Backwards judgmental: the only other Caucasian in the joint, a moderately hip white dude with an Asian girl, naturally (now I’m judging) seemed unahappy to see us walk through the door like we were ruining his Flushing fantasy.
We were given a regular table, a two-top that was too small for serious hot-potting. This happens a lot at Asian restaurants, as if they don’t expect the white people to order very much food and then get dismayed when there is no place to put all the plates. The little side table was already being used by the mother-daughter duo across from us who had a whole four-seater to themselves.
This is a booth with the set-up I was describing. It’s common for groups to play C-pop, though one large party was just watching last week’s episode of The Office.
There are seven broth choices, and we picked Sister Su spicy pot, and insisted we wanted it really hot against protests (it was really spicy). I didn’t see an option for half-and-half broth like at Little Lamb, but later we noticed that everyone seemed to have the divided style. I guess you have to ask.
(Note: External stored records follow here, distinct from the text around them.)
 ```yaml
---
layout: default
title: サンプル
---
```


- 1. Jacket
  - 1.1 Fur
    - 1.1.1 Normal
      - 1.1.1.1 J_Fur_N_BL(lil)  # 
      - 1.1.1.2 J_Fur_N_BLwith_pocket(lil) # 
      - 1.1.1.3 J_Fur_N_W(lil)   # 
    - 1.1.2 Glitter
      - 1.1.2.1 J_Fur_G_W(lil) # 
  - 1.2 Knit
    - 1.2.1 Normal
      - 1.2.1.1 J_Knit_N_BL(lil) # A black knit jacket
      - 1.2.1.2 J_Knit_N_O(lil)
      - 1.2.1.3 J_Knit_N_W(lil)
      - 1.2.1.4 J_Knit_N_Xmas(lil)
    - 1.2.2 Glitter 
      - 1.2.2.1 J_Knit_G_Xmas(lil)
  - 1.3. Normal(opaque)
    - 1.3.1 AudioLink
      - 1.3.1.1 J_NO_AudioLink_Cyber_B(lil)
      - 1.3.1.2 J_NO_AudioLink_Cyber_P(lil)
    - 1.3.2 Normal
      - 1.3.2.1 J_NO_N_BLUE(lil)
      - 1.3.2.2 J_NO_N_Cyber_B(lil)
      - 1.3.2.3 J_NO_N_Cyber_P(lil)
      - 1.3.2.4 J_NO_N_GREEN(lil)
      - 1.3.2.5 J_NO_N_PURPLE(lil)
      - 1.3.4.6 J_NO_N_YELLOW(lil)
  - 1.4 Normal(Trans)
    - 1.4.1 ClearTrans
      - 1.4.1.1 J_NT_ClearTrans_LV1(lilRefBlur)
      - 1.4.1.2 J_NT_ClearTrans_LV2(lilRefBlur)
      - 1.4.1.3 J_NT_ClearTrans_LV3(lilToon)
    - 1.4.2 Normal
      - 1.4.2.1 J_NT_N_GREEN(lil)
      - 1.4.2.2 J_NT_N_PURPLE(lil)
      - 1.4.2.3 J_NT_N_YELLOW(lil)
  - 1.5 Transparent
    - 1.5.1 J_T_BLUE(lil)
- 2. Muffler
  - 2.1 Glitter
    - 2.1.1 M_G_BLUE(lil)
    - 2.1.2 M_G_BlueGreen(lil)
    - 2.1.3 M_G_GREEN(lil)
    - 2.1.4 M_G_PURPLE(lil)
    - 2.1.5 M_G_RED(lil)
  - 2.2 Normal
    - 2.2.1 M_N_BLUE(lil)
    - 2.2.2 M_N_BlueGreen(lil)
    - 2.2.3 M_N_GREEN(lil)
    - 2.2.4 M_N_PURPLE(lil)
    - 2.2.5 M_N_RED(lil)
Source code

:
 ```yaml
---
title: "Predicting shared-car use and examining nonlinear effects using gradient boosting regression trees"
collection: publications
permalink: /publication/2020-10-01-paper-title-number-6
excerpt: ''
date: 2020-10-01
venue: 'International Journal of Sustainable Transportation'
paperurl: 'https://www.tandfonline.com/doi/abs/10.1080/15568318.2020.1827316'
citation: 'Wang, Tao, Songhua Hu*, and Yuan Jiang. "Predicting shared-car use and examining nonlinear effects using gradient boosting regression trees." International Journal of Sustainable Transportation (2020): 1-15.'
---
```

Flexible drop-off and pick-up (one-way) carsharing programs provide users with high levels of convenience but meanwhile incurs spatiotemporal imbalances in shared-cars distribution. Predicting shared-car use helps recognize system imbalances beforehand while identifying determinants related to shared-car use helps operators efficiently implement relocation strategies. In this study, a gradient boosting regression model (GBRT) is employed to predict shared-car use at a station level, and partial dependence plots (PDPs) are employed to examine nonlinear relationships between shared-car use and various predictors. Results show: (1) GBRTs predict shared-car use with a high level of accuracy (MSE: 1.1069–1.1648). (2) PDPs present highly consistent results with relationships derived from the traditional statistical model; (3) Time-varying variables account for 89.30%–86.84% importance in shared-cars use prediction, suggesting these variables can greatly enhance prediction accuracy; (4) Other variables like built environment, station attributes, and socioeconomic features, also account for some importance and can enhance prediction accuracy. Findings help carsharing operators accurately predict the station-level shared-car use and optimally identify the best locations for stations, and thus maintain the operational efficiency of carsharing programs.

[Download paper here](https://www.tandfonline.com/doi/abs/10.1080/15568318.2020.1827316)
You almost need the relief, not so much from the chiles but because the peppercorns start to commandeer every nook and cranny in your mouth and you lose the ability to taste anything.
There are approximately 121 dunkable items you can order–from straightforward chicken or mushroom to charcoal cheese or pig intestine country style, nothing wildly esoteric like pizzle. I do not know what charcoal cheese is. We ordered eight things, which was plenty. With the exception of $38.95 Wagyu beef, most selections are under $5. They do add up quickly, though.
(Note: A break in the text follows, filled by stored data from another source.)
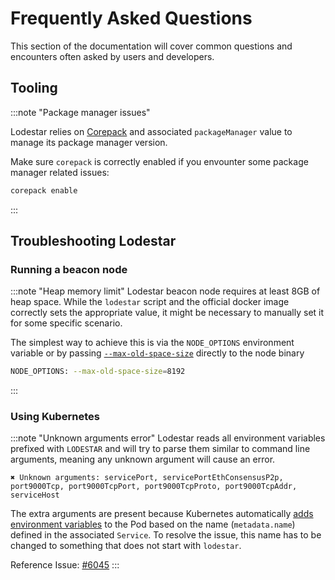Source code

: # Frequently Asked Questions

This section of the documentation will cover common questions and encounters often asked by users and developers.

## Tooling

:::note "Package manager issues"

Lodestar relies on [Corepack](https://nodejs.org/api/corepack.html) and associated `packageManager` value to manage its package manager version.

Make sure `corepack` is correctly enabled if you envounter some package manager related issues:

```bash
corepack enable
```

:::

## Troubleshooting Lodestar

### Running a beacon node

:::note "Heap memory limit"
Lodestar beacon node requires at least 8GB of heap space. While the `lodestar` script and the official docker image correctly sets the appropriate value, it might be necessary to manually set it for some specific scenario.

The simplest way to achieve this is via the `NODE_OPTIONS` environment variable or by passing [`--max-old-space-size`](https://nodejs.org/api/cli.html#--max-old-space-sizesize-in-megabytes) directly to the node binary

```bash
NODE_OPTIONS: --max-old-space-size=8192
```

:::

### Using Kubernetes

:::note "Unknown arguments error"
Lodestar reads all environment variables prefixed with `LODESTAR` and will try to parse
them similar to command line arguments, meaning any unknown argument will cause an error.

```
✖ Unknown arguments: servicePort, servicePortEthConsensusP2p,
port9000Tcp, port9000TcpPort, port9000TcpProto, port9000TcpAddr, serviceHost
```

The extra arguments are present because Kubernetes automatically
[adds environment variables](https://kubernetes.io/docs/concepts/services-networking/service/#environment-variables)
to the Pod based on the name (`metadata.name`) defined in the associated `Service`.
To resolve the issue, this name has to be changed to something that does not start with `lodestar`.

Reference Issue: [#6045](https://github.com/ChainSafe/lodestar/issues/6045)
:::

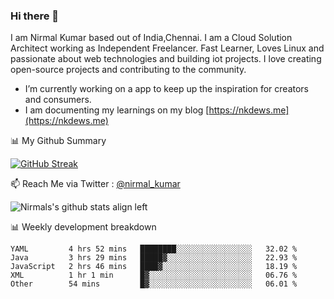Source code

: ### Hi there 👋

 I am Nirmal Kumar based out of India,Chennai. I am a Cloud Solution Architect working as Independent Freelancer. Fast Learner, Loves Linux and passionate about web technologies and building iot projects. I love creating open-source projects and contributing to the community.

- I’m currently working on a app to keep up the inspiration for creators and consumers.
- I am documenting my learnings on my blog [https://nkdews.me](https://nkdews.me)


📊 My Github Summary

[![GitHub Streak](https://github-readme-streak-stats.herokuapp.com?user=nk-gears&theme=dark&hide_border=true&date_format=M%20j%5B%2C%20Y%5D)](https://git.io/streak-stats)


📫 Reach Me via  Twitter : [@nirmal_kumar](https://twitter.com/nirmal_kumar)

![Nirmals's github stats align left](https://github-readme-stats.vercel.app/api?username=nk-gears&show_icons=true)


📊 Weekly development breakdown

<!--START_SECTION:waka-->
```text
YAML         4 hrs 52 mins   ████████░░░░░░░░░░░░░░░░░   32.02 % 
Java         3 hrs 29 mins   █████▓░░░░░░░░░░░░░░░░░░░   22.93 % 
JavaScript   2 hrs 46 mins   ████▓░░░░░░░░░░░░░░░░░░░░   18.19 % 
XML          1 hr 1 min      █▓░░░░░░░░░░░░░░░░░░░░░░░   06.76 % 
Other        54 mins         █▓░░░░░░░░░░░░░░░░░░░░░░░   06.01 % 
```
<!--END_SECTION:waka-->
First, you mix up a dipping sauce at the station we happened to be sitting next to. I honestly have no idea what an ideal sauce should be. Shacha, always gets depleted so I know that one is popular. Our waitress saw me taking photos and insisted on making the sauces “beautiful” before I shot that section and spent a few minutes topping off all the empty slots and cleaning up any spills. But my before photo turned out better than the tidier after, sorry.
Shacha, sesame paste, chopped garlic, sugar, cilantro. Seemed sensible enough.
Short rib, shrimp and tripe (way in the back). The flimsy shreds of tripe gets lost in the broth. Fat strips of honeycomb tripe would’ve been preferable, but that might be more Mexican.
Lamb. I would’ve taken more strongly flavored lamb and nixed the beef.
Shrimp balls, pork dumplings and “Hello Kitty tempura.” I’d call the latter fish cake not tempura.
We couldn’t decide what vegetables to order so the vegetable combo bucket sufficed. Corn is impossible to eat with chopsticks and the tomato was just weird. Next time, more pumpkin. Cabbage is cheap filler but I love it.
Full of stuff. I like the Hello Kitty face bobbing beneath the surface in the back.
The meal is ended with warm peanut and black sesame-coated mochi.
It’s not like you can miss the place.